BEGIN

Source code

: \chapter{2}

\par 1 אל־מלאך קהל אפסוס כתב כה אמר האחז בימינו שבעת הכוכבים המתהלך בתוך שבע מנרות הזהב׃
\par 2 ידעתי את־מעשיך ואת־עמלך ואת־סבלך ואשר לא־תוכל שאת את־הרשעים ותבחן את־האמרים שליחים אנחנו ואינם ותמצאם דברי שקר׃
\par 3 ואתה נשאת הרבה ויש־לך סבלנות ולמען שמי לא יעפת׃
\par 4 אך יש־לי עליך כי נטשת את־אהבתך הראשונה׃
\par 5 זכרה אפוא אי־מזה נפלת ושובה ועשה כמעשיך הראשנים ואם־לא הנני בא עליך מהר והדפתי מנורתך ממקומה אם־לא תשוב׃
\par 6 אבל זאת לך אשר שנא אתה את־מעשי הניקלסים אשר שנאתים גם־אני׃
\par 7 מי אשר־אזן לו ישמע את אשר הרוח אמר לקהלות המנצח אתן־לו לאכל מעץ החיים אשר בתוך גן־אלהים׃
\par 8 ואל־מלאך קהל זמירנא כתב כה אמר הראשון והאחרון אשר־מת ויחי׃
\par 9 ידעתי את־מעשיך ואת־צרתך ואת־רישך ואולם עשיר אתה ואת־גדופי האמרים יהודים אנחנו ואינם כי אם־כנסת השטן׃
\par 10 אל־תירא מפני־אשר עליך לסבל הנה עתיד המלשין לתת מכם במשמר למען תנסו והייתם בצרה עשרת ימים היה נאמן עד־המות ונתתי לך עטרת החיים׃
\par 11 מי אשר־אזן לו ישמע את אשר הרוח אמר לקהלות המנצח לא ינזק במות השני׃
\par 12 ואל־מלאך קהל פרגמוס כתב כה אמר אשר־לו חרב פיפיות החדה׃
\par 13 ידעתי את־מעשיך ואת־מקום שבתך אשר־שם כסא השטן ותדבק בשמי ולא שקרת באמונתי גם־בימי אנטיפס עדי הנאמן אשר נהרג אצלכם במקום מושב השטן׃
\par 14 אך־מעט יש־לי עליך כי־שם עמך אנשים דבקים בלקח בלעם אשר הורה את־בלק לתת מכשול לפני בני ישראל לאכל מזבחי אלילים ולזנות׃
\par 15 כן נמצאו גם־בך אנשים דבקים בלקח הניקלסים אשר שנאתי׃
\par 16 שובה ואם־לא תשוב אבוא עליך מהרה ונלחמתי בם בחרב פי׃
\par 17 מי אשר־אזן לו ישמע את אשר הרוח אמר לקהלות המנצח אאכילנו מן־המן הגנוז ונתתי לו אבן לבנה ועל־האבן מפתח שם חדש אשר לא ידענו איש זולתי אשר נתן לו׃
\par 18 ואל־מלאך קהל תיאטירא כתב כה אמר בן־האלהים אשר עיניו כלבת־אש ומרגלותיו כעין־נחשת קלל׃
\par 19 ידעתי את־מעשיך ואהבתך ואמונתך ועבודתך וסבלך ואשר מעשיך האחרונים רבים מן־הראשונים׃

END

If a line in the records contains the string "לאכל", copy it out.

# Reply to the task
\par 7 מי אשר־אזן לו ישמע את אשר הרוח אמר לקהלות המנצח אתן־לו לאכל מעץ החיים אשר בתוך גן־אלהים׃
\par 14 אך־מעט יש־לי עליך כי־שם עמך אנשים דבקים בלקח בלעם אשר הורה את־בלק לתת מכשול לפני בני ישראל לאכל מזבחי אלילים ולזנות׃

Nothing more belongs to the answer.